··· Data to examine ···
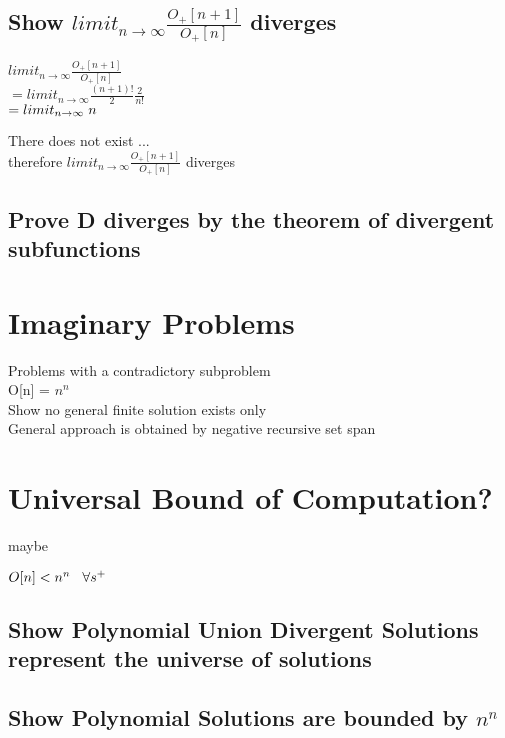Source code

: \documentclass[11pt]{article}
\begin{document}
\subsection{Show $limit_{n \rightarrow \infty}\frac{O_+[n+1]}{O_+[n]}$ diverges}
\begin{center}
$
limit_{n \rightarrow \infty}\frac{O_+[n+1]}{O_+[n]}
$
\\ \vspace{2mm}
$
= limit_{n \rightarrow \infty}\frac{(n+1)!}{2} \frac{2}{n!}
$
\\ \vspace{2mm}
$
= limit_{n \rightarrow \infty}\hspace{1mm} n
$
\end{center}
There does not exist ... \\
therefore $limit_{n \rightarrow \infty}\frac{O_+[n+1]}{O_+[n]}$ diverges



\subsection{Prove D diverges by the theorem of divergent subfunctions}





\newpage
\section{Imaginary Problems}
Problems with a contradictory subproblem\\
O[n] = $n^n$\\
Show no general finite solution exists only\\
General approach is obtained by negative recursive set span


\newpage
\section{Universal Bound of Computation?}
maybe
\begin{center}
$
O[n] < n^n \hspace{3mm} \forall s^+
$
\end{center}

\subsection{Show Polynomial Union Divergent Solutions represent the universe of solutions}
\subsection{Show Polynomial Solutions are bounded by $n^n$}
\end{document}
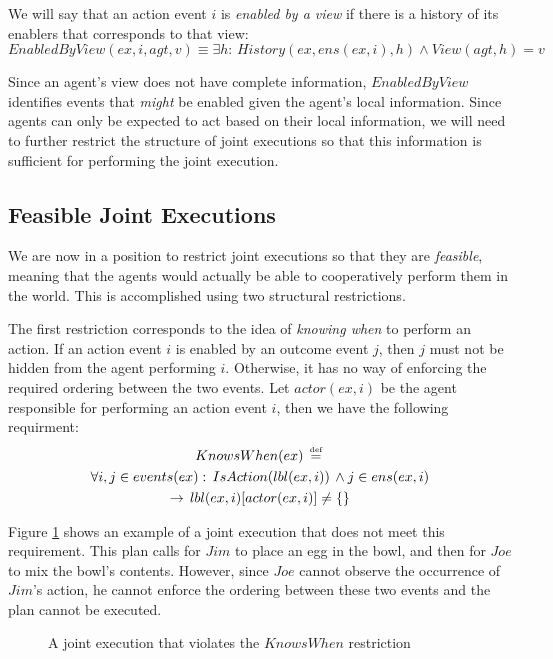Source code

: We will say that an action event $i$ is \emph{enabled by a view}
if there is a history of its enablers that corresponds to that view:
\[
EnabledByView(ex,i,agt,v)\equiv\exists h:\, History(ex,ens(ex,i),h)\wedge View(agt,h)=v\]


Since an agent's view does not have complete information, $EnabledByView$
identifies events that \emph{might} be enabled given the agent's local
information. Since agents can only be expected to act based on their
local information, we will need to further restrict the structure
of joint executions so that this information is sufficient for performing
the joint execution.


\subsection{Feasible Joint Executions}

We are now in a position to restrict joint executions so that they
are \emph{feasible}, meaning that the agents would actually be able
to cooperatively perform them in the world. This is accomplished using
two structural restrictions.

The first restriction corresponds to the idea of \emph{knowing when}
to perform an action. If an action event $i$ is enabled by an outcome
event $j$, then $j$ must not be hidden from the agent performing
$i$. Otherwise, it has no way of enforcing the required ordering
between the two events. Let $actor(ex,i)$ be the agent responsible
for performing an action event $i$, then we have the following requirment:\begin{multline*}
KnowsWhen(ex)\,\stackrel{\mbox{\tiny def}}{=}\,\\
\forall i,j\in events(ex):\, IsAction(lbl(ex,i))\,\wedge j\in ens(ex,i)\\
\rightarrow\, lbl(ex,i)[actor(ex,i)]\neq\{\}\end{multline*}


Figure \ref{fig:not-knows-when} shows an example of a joint execution
that does not meet this requirement. This plan calls for $Jim$ to
place an egg in the bowl, and then for $Joe$ to mix the bowl's contents.
However, since $Joe$ cannot observe the occurrence of $Jim$'s action,
he cannot enforce the ordering between these two events and the plan
cannot be executed.

%
\begin{figure}[!b]

\caption{A joint execution that violates the $KnowsWhen$ restriction}


\label{fig:not-knows-when} 
\end{figure}


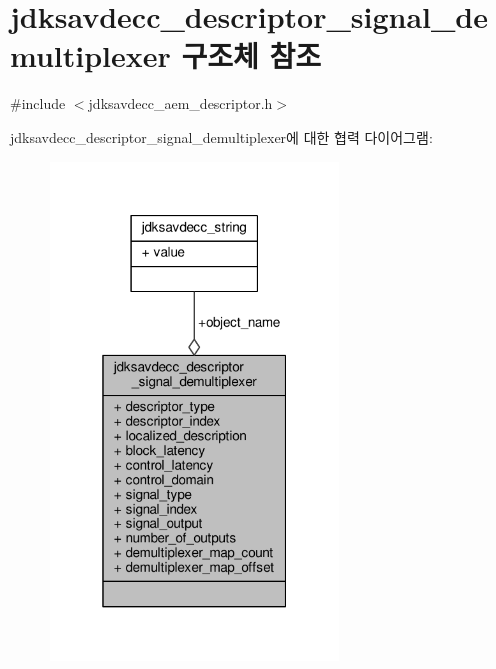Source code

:\hypertarget{structjdksavdecc__descriptor__signal__demultiplexer}{}\section{jdksavdecc\+\_\+descriptor\+\_\+signal\+\_\+demultiplexer 구조체 참조}
\label{structjdksavdecc__descriptor__signal__demultiplexer}


{\ttfamily \#include $<$jdksavdecc\+\_\+aem\+\_\+descriptor.\+h$>$}



jdksavdecc\+\_\+descriptor\+\_\+signal\+\_\+demultiplexer에 대한 협력 다이어그램\+:
\nopagebreak
\begin{figure}[H]
\begin{center}
\leavevmode
\includegraphics[width=217pt]{structjdksavdecc__descriptor__signal__demultiplexer__coll__graph}
\end{center}
\end{figure}

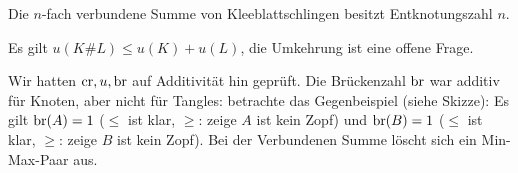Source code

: \begin{kor}
    Die $n$-fach verbundene Summe von Kleeblattschlingen besitzt Entknotungszahl $n$.
\end{kor}

\begin{note}
    Es gilt $u(K \# L) \le u(K) + u(L)$, die Umkehrung ist eine offene Frage.
\end{note}

Wir hatten $\operatorname{cr}, u, \operatorname { br }$ auf Additivität hin geprüft. Die Brückenzahl $\operatorname { br }$ war additiv für Knoten, aber nicht für Tangles:
betrachte das Gegenbeispiel (siehe Skizze):
Es gilt $\operatorname { br }(A) = 1$ ($\le$ ist klar, $\ge$: zeige $A$ ist kein Zopf) und $\operatorname { br }(B) = 1$ ($\le$ ist klar, $\ge$: zeige $B$ ist kein Zopf).
Bei der Verbundenen Summe löscht sich ein Min-Max-Paar aus.




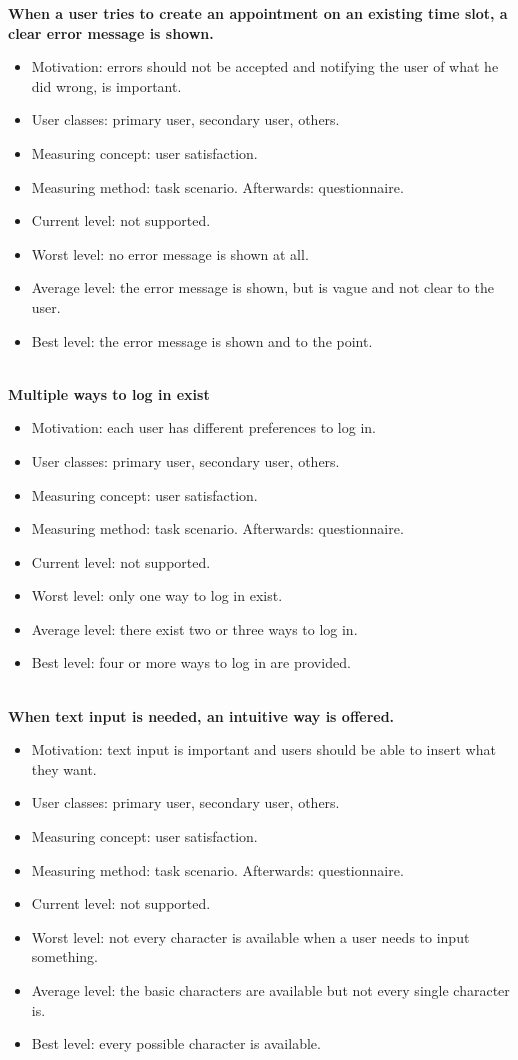 \documentclass[11pt, a4paper,svglistings]{report}
\begin{document}
\textbf{When a user tries to create an appointment on an existing time slot, a clear error message is shown.}
\begin{itemize}
\item{Motivation: errors should not be accepted and notifying the user of what he did wrong, is important.}
\item{User classes: primary user, secondary user, others.}
\item{Measuring concept: user satisfaction.}
\item{Measuring method: task scenario. Afterwards: questionnaire.}
\item{Current level: not supported.}
\item{Worst level: no error message is shown at all.}
\item{Average level: the error message is shown, but is vague and not clear to the user.}
\item{Best level: the error message is shown and to the point. \\ \\}
\end{itemize}
\textbf{Multiple ways to log in exist}
\begin{itemize}
\item{Motivation: each user has different preferences to log in.}
\item{User classes: primary user, secondary user, others.}
\item{Measuring concept: user satisfaction.}
\item{Measuring method: task scenario. Afterwards: questionnaire.}
\item{Current level: not supported.}
\item{Worst level: only one way to log in exist.}
\item{Average level: there exist two or three ways to log in.}
\item{Best level: four or more ways to log in are provided. \\ \\}
\end{itemize}
\textbf{When text input is needed, an intuitive way is offered.}
\begin{itemize}
\item{Motivation: text input is important and users should be able to insert what they want.}
\item{User classes: primary user, secondary user, others.}
\item{Measuring concept: user satisfaction.}
\item{Measuring method: task scenario. Afterwards: questionnaire.}
\item{Current level: not supported.}
\item{Worst level: not every character is available when a user needs to input something.}
\item{Average level: the basic characters are available but not every single character is.}
\item{Best level: every possible character is available. \\ \\}
\end{itemize}
\end{document}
···
# What the exercise asks
Copy out every line in the records where the word "important" is found.

# Task result
\item{Motivation: errors should not be accepted and notifying the user of what he did wrong, is important.}
\item{Motivation: text input is important and users should be able to insert what they want.}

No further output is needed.